* _Task requirements_
The answer must consist only of the lines from the line with "before skip=2.5ex plus" to the line with "Vseh permutacij množice $n$", both included, exactly as they stand below.

* _Material for this task_
/---
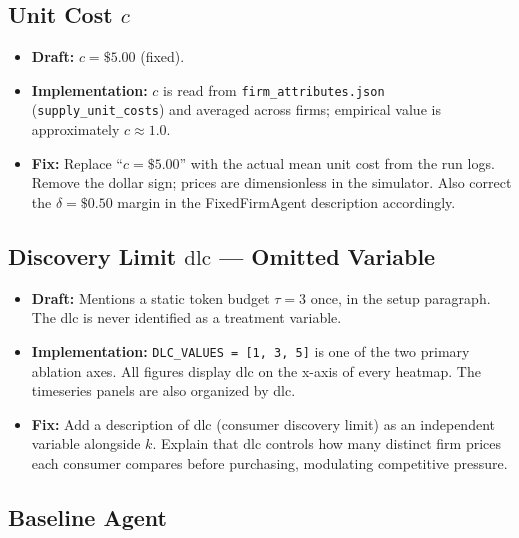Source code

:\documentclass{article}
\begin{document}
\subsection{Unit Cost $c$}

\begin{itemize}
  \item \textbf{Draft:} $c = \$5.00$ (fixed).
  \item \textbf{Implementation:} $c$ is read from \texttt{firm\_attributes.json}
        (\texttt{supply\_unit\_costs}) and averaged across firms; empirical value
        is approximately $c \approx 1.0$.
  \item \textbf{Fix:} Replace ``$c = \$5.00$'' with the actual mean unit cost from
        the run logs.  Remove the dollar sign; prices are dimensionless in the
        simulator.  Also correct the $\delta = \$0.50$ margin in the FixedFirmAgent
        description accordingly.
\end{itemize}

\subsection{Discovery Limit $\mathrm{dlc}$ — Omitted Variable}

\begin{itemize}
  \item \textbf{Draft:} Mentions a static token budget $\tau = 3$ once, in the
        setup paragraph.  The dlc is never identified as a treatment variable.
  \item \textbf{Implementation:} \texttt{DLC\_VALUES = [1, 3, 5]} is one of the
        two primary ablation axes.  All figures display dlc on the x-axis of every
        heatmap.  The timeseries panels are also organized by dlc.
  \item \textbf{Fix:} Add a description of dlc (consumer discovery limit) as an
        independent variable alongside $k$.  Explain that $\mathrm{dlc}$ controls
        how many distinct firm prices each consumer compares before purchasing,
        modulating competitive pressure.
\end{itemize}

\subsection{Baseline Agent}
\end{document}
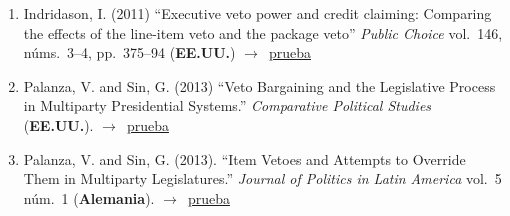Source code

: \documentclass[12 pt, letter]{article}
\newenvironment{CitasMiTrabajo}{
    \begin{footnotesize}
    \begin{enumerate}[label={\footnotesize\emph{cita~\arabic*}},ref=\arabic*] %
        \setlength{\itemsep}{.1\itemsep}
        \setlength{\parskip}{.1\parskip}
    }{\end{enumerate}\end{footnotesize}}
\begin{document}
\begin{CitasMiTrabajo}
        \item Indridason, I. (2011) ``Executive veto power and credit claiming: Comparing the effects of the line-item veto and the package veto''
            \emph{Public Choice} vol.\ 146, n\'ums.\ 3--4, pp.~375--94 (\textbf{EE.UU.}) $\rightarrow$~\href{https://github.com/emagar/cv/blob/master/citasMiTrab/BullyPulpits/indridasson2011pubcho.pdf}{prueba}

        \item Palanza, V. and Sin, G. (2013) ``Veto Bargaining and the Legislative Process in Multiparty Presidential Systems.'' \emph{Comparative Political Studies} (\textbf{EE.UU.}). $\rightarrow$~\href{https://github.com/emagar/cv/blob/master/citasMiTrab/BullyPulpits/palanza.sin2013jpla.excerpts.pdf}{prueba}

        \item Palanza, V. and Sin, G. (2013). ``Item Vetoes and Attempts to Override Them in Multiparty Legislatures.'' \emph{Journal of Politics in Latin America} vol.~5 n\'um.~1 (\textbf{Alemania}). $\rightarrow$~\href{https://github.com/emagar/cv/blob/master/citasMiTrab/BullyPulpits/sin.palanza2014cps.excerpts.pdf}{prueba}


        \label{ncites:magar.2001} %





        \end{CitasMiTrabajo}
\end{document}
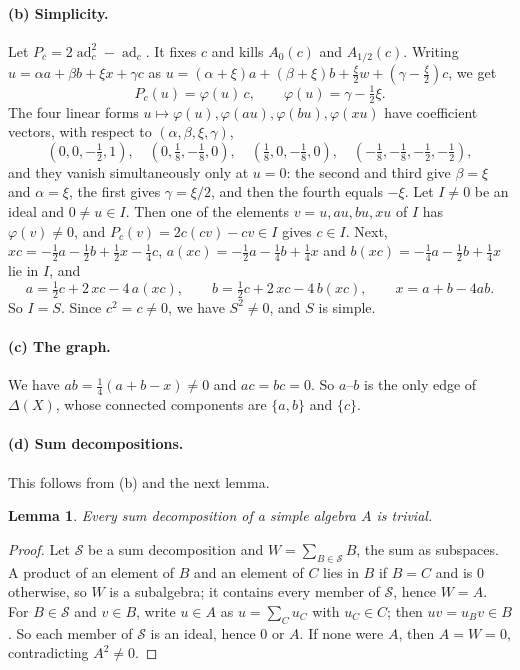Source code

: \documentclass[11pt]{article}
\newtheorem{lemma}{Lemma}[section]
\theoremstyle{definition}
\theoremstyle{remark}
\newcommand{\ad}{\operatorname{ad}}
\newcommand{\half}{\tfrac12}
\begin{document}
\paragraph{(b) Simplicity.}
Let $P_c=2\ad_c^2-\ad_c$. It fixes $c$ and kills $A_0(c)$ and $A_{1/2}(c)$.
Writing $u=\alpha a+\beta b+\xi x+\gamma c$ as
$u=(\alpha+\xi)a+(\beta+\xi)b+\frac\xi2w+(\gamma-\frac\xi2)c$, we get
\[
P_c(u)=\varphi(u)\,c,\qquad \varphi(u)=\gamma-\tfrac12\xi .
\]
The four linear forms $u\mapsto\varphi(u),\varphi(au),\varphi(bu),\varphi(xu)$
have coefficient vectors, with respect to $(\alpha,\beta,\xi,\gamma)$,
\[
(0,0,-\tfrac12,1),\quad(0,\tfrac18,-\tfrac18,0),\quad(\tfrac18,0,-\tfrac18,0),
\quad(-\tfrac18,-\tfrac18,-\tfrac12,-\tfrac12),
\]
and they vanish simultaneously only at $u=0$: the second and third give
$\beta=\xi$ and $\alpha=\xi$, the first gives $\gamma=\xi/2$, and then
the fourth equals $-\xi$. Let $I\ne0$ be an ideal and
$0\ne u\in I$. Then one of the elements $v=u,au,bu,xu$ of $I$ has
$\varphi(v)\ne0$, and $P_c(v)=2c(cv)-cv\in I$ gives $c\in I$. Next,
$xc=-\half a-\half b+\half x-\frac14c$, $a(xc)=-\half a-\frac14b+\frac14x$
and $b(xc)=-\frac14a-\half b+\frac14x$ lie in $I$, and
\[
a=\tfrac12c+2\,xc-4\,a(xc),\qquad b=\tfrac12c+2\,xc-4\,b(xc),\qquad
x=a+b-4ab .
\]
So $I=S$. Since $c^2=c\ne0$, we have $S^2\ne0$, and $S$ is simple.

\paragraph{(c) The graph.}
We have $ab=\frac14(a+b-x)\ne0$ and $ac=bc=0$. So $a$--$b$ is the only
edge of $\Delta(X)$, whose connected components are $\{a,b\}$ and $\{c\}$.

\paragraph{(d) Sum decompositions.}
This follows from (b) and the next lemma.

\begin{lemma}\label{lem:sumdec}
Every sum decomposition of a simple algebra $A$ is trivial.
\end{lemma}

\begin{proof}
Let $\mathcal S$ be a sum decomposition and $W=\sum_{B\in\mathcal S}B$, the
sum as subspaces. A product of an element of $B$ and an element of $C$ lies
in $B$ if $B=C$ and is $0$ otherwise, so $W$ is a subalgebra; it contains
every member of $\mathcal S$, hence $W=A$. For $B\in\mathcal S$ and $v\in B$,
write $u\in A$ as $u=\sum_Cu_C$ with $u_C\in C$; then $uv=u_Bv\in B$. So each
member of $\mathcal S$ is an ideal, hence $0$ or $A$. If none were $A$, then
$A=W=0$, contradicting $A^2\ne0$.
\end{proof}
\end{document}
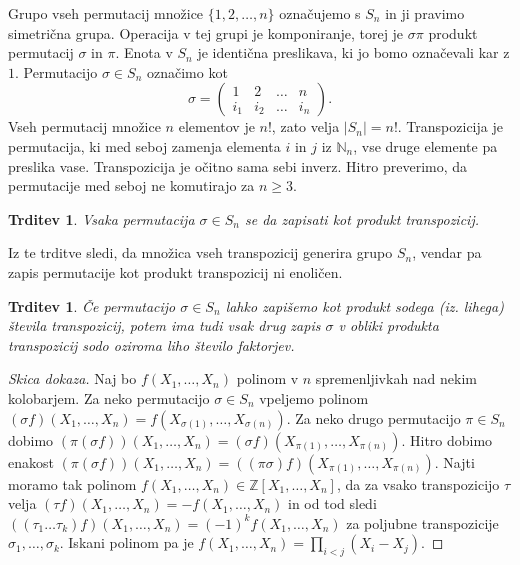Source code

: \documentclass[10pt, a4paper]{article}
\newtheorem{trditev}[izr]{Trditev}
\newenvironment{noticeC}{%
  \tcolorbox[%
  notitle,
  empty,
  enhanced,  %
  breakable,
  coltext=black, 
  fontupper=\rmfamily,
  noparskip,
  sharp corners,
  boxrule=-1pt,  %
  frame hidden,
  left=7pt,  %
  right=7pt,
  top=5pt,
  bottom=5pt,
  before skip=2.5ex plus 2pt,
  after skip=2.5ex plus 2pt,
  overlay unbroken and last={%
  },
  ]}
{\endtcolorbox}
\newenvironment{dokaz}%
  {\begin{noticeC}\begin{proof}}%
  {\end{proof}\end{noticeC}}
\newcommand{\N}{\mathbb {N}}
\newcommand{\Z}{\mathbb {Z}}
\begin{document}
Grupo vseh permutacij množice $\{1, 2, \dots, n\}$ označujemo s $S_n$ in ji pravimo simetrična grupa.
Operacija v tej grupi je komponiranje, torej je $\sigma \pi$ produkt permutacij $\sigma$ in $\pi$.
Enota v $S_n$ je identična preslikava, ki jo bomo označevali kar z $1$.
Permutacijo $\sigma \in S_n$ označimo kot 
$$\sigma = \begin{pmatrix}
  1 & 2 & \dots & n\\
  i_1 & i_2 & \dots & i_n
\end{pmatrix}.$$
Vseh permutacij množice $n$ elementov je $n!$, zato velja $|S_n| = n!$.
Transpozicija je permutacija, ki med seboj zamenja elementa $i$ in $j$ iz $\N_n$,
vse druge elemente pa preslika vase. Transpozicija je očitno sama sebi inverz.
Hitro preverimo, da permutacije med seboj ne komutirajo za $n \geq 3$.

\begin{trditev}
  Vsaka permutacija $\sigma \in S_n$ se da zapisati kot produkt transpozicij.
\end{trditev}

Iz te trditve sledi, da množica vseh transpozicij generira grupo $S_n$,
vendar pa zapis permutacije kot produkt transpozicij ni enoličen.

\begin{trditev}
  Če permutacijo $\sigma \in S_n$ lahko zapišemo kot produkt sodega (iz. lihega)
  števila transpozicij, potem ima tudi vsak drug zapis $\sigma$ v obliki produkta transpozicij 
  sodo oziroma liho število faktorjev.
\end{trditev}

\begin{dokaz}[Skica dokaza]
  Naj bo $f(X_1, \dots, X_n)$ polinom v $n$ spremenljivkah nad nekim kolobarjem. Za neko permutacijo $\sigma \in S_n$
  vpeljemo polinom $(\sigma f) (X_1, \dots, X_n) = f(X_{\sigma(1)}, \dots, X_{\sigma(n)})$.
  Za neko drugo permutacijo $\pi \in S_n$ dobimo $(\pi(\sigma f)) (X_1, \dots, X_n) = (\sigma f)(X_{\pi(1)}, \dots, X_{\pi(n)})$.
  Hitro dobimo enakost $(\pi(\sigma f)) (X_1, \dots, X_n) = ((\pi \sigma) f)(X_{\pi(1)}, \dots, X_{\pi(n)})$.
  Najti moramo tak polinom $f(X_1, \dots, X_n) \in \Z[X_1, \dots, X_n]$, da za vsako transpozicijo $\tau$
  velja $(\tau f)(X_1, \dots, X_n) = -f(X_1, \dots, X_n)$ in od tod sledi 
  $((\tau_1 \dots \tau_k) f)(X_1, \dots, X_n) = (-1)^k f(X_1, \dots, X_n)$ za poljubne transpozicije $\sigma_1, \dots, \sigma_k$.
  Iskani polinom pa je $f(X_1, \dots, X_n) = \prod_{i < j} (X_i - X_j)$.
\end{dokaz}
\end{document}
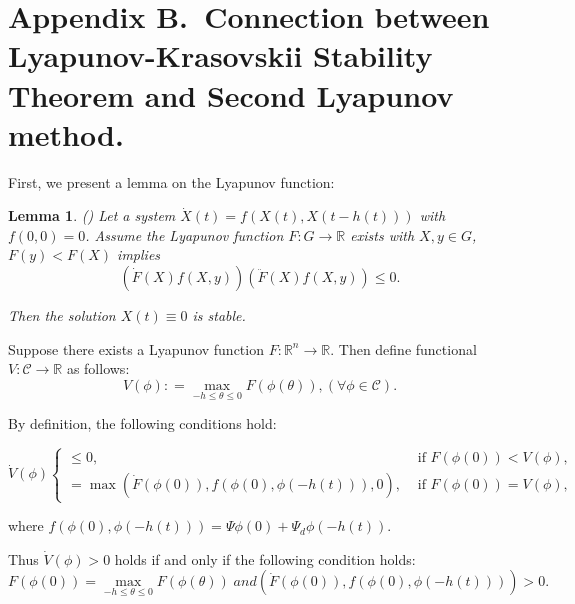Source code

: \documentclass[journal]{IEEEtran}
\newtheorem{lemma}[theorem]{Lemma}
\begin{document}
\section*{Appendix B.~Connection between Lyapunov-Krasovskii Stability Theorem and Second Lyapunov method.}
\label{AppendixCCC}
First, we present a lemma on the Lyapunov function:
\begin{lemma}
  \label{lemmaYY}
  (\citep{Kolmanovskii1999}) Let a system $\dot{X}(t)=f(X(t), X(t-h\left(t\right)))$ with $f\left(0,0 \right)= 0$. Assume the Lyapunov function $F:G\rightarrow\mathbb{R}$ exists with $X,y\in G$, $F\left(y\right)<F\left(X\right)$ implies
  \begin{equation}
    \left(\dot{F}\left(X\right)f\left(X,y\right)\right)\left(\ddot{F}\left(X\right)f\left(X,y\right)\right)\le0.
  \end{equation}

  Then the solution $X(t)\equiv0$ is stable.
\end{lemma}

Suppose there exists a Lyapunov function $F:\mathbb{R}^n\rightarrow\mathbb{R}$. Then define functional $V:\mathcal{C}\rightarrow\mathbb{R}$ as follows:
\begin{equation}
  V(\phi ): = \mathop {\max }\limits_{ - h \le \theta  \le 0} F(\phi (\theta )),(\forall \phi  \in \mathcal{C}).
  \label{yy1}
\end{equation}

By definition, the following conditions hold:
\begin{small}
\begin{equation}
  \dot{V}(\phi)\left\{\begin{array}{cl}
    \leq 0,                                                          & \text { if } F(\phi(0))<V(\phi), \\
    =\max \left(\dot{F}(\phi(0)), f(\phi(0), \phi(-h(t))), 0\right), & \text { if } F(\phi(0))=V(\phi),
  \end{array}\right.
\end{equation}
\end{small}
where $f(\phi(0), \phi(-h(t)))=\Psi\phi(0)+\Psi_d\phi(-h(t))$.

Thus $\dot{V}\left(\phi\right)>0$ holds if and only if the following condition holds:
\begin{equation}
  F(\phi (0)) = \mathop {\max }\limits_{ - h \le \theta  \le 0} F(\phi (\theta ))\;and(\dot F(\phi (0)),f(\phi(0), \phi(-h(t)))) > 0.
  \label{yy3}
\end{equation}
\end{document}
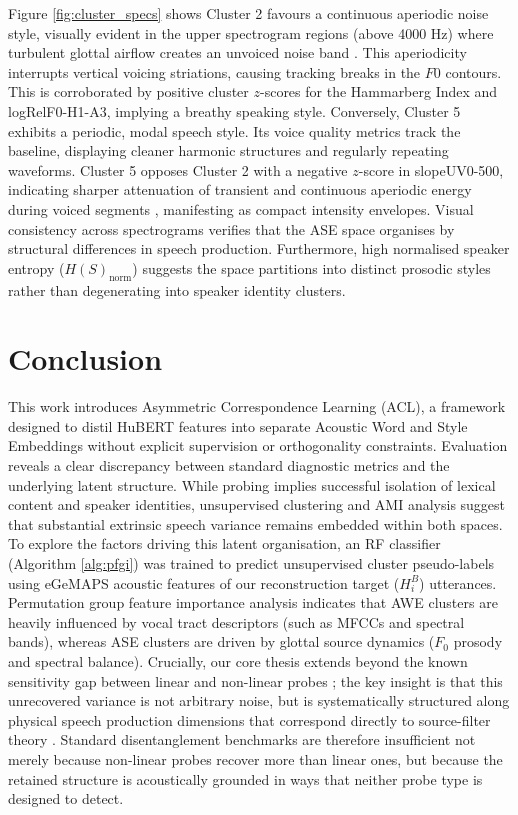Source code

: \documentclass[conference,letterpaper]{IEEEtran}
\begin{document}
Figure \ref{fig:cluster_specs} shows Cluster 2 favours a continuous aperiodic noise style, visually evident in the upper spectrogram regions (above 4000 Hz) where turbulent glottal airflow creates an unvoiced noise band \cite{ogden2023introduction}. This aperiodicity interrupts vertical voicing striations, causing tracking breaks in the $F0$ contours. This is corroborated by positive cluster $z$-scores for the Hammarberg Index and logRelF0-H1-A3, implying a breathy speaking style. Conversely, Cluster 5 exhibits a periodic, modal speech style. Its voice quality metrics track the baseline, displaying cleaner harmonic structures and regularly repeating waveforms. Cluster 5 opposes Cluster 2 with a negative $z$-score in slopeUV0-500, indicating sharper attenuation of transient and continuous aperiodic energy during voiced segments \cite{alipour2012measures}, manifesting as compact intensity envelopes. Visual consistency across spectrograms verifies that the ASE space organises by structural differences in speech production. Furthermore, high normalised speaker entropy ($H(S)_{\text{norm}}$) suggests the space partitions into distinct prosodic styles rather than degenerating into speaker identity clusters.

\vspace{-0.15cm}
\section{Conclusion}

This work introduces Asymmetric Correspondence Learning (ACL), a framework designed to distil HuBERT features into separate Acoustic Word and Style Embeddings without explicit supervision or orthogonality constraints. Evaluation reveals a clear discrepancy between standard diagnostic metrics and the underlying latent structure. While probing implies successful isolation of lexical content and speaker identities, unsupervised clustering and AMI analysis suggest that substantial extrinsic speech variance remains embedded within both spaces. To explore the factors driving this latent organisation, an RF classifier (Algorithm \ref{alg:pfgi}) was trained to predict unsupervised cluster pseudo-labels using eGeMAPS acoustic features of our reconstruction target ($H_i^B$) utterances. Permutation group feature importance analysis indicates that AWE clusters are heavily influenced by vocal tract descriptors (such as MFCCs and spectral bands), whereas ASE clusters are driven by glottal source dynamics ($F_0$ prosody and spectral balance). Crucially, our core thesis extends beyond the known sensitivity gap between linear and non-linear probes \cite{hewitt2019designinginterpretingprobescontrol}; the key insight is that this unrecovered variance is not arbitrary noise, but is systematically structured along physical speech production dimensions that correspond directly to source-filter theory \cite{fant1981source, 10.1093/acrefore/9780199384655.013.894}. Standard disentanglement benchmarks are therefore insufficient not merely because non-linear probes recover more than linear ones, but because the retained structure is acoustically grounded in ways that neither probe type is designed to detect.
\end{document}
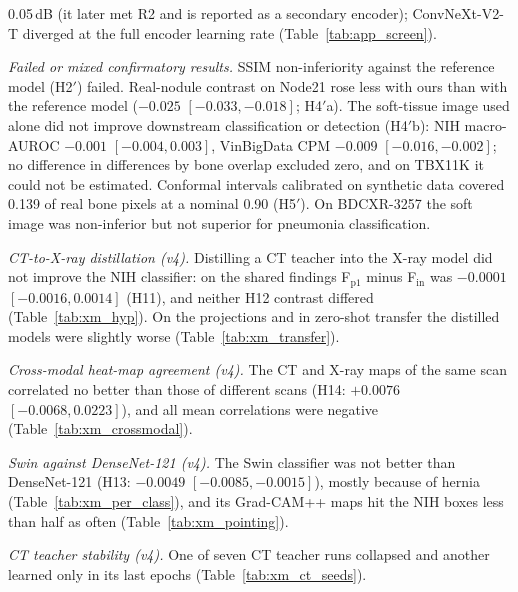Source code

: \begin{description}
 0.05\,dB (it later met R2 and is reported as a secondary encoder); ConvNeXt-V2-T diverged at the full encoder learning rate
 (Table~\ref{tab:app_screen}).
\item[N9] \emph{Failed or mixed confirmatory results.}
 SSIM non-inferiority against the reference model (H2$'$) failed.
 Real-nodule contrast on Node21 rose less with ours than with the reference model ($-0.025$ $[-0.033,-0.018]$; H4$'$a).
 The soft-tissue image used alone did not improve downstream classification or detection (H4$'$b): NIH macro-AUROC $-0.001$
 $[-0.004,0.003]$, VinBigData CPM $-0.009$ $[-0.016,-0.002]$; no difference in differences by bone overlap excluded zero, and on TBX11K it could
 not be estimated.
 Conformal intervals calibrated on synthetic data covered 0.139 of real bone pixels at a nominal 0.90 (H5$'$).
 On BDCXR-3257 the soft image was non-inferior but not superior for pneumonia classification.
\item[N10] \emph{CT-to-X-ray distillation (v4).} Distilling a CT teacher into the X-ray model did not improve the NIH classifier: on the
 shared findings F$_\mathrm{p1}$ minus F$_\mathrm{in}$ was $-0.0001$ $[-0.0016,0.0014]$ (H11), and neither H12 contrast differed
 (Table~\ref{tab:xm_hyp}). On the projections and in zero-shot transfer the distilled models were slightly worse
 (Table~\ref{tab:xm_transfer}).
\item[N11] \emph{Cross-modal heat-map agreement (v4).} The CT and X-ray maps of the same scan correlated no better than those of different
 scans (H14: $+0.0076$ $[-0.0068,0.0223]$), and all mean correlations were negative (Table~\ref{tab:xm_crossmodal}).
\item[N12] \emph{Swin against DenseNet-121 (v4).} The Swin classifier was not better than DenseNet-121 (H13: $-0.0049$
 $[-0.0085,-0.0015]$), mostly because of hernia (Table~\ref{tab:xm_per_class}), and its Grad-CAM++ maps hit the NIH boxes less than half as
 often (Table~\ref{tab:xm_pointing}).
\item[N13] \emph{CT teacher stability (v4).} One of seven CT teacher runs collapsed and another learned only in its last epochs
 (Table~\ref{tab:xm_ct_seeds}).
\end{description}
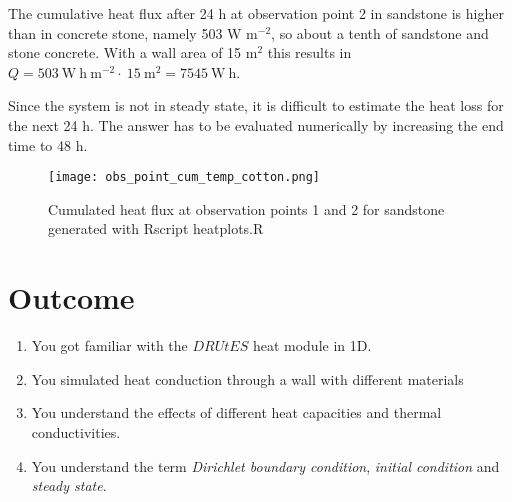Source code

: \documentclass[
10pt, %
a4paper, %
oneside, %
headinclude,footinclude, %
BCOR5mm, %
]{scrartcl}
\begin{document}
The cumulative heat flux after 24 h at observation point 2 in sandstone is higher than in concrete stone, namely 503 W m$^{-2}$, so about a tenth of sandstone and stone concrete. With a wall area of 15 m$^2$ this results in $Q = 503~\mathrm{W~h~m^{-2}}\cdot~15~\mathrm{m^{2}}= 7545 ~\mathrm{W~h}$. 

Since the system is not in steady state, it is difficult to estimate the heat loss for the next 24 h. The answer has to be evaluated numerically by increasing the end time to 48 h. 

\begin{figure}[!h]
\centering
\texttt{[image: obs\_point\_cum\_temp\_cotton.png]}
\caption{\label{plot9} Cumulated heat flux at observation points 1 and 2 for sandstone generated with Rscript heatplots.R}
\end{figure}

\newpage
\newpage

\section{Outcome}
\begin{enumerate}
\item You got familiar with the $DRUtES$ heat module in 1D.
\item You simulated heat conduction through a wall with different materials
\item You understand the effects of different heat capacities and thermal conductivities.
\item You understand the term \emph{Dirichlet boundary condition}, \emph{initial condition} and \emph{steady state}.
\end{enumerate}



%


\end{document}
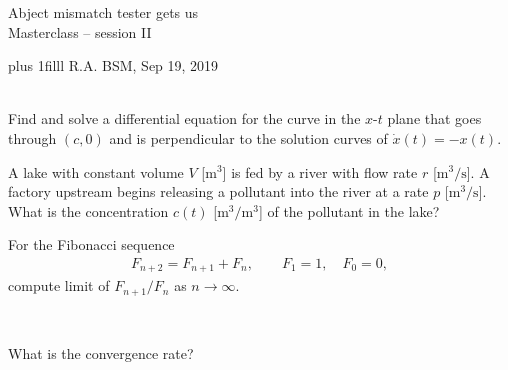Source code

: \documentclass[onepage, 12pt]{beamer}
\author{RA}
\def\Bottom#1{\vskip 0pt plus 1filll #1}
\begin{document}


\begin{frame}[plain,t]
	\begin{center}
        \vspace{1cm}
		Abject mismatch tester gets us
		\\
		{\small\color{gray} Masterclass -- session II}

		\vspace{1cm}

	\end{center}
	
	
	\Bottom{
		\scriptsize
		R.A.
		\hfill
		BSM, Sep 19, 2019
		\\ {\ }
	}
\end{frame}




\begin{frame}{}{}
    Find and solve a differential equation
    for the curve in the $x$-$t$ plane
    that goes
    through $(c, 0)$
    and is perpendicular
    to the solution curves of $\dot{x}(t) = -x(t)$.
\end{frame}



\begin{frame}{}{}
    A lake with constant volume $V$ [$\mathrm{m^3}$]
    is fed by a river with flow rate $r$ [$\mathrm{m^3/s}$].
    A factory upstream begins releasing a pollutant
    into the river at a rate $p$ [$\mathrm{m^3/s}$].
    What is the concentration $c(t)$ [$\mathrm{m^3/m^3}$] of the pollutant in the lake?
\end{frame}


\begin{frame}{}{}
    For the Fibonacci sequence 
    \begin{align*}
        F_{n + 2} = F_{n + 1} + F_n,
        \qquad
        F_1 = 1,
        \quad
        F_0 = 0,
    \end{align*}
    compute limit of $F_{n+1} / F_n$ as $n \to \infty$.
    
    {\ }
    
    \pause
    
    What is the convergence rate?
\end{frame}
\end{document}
\---
* _Exercise result_
  before skip=2.5ex plus 2pt,
  after skip=2.5ex plus 2pt,
  overlay unbroken and last={%
  },
  ]}
{\endtcolorbox}
\newenvironment{dokaz}%
  {\begin{noticeC}\begin{proof}}%
  {\end{proof}\end{noticeC}}
\newcommand{\N}{\mathbb {N}}
\newcommand{\Z}{\mathbb {Z}}
\begin{document}
Grupo vseh permutacij množice $\{1, 2, \dots, n\}$ označujemo s $S_n$ in ji pravimo simetrična grupa.
Operacija v tej grupi je komponiranje, torej je $\sigma \pi$ produkt permutacij $\sigma$ in $\pi$.
Enota v $S_n$ je identična preslikava, ki jo bomo označevali kar z $1$.
Permutacijo $\sigma \in S_n$ označimo kot 
$$\sigma = \begin{pmatrix}
  1 & 2 & \dots & n\\
  i_1 & i_2 & \dots & i_n
\end{pmatrix}.$$
Vseh permutacij množice $n$ elementov je $n!$, zato velja $|S_n| = n!$.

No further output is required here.